// Independent Testing · No Affiliates · No Sponsored Placements Methodology · Editorial
// PROTOCOL, IR-SCORE-v1.0

Composite Scoring System

Sub-protocol of the Independent Reviews rubric · Last updated May 23, 2026 · Weights review chair: Sebastian Vance · Statistics: Mei-Lin Zhou · Nutrition-science gating: Helena Brandt

Scope. This document outlines how the lab's measurements across each pillar, calorie estimation accuracy, database integrity, photo-AI capabilities, macro tracking, user experience, and pricing, come together to generate a single composite score for each app. It serves as the reference for how a score like "Nutrola, 96.4/100" is derived, detailing the tie-breaking and exclusion criteria that influence ranked results.

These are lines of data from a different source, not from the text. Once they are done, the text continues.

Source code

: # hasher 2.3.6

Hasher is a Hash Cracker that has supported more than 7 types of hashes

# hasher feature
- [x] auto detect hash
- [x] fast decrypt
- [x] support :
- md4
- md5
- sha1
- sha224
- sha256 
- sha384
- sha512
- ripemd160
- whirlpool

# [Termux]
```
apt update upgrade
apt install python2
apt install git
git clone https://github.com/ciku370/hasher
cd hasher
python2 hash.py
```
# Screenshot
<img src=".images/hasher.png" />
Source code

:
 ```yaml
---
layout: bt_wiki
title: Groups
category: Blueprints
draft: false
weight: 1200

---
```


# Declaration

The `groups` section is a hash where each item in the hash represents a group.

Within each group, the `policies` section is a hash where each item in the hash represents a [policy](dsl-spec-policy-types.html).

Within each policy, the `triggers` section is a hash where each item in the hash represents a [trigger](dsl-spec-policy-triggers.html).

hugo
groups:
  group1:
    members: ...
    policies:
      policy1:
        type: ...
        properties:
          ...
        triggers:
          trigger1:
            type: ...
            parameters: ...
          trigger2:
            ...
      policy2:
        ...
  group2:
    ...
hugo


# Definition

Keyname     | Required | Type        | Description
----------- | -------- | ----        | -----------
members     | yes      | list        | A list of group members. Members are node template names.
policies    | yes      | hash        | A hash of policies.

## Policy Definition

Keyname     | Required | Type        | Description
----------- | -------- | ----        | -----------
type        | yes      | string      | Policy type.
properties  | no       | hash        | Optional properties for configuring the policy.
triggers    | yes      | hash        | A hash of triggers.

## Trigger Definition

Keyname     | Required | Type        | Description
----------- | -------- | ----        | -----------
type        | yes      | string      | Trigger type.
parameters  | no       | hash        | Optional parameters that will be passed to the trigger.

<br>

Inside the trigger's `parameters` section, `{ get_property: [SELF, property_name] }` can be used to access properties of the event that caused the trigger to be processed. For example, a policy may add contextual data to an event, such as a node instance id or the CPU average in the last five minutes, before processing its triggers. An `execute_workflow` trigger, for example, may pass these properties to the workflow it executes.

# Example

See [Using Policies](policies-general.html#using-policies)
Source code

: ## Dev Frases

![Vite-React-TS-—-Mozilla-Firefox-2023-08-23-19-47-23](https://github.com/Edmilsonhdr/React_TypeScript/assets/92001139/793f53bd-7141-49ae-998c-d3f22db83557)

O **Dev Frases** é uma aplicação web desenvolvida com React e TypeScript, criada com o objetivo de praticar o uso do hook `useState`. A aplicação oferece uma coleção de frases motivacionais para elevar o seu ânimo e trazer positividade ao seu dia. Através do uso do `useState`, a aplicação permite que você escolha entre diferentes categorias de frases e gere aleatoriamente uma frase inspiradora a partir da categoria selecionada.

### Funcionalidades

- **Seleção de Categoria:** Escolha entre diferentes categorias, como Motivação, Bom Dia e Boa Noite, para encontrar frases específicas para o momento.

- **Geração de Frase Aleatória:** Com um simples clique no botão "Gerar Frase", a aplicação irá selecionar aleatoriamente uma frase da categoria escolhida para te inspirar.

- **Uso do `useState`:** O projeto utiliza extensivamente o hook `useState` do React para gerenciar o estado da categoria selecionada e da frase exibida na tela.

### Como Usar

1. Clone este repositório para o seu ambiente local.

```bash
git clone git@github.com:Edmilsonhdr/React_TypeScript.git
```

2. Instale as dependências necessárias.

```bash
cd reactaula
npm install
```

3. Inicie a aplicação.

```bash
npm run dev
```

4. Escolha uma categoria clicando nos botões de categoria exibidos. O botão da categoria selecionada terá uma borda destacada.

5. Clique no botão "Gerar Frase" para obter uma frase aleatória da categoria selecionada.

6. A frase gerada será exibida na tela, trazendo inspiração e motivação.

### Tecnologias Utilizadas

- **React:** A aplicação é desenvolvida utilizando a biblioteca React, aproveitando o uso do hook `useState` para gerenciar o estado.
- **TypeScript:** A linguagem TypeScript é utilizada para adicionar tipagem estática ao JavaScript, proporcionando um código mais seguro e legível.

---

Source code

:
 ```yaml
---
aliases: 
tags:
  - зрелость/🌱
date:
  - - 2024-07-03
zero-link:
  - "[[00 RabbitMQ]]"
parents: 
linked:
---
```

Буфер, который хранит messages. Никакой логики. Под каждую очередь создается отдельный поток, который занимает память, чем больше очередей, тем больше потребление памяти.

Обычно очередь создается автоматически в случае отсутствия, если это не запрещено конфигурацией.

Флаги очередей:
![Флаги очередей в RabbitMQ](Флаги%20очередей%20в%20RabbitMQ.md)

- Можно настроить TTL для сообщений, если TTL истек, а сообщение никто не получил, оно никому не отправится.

1. The six pillars and their weights

Each calorie counter app that is ranked receives scores based on six weighted pillars. These weights remain consistent across all site rankings to ensure comparability across categories, and they undergo an annual review by Sebastian, Mei-Lin, and Helena. The upcoming review is set for August 2026; the weights have remained unchanged since version 1.0 was released in September 2025.

#PillarWeightSource protocol
1Accuracy, calorie estimation MAPE25%Calorie accuracy v1.0 (40-meal weighed reference)
2Database quality, entry curation + provenance20%Barcode v1.0 (60-product) + database-quality sub-protocol
3AI photo recognition20%Photo-AI v1.0 (30-plated-meal)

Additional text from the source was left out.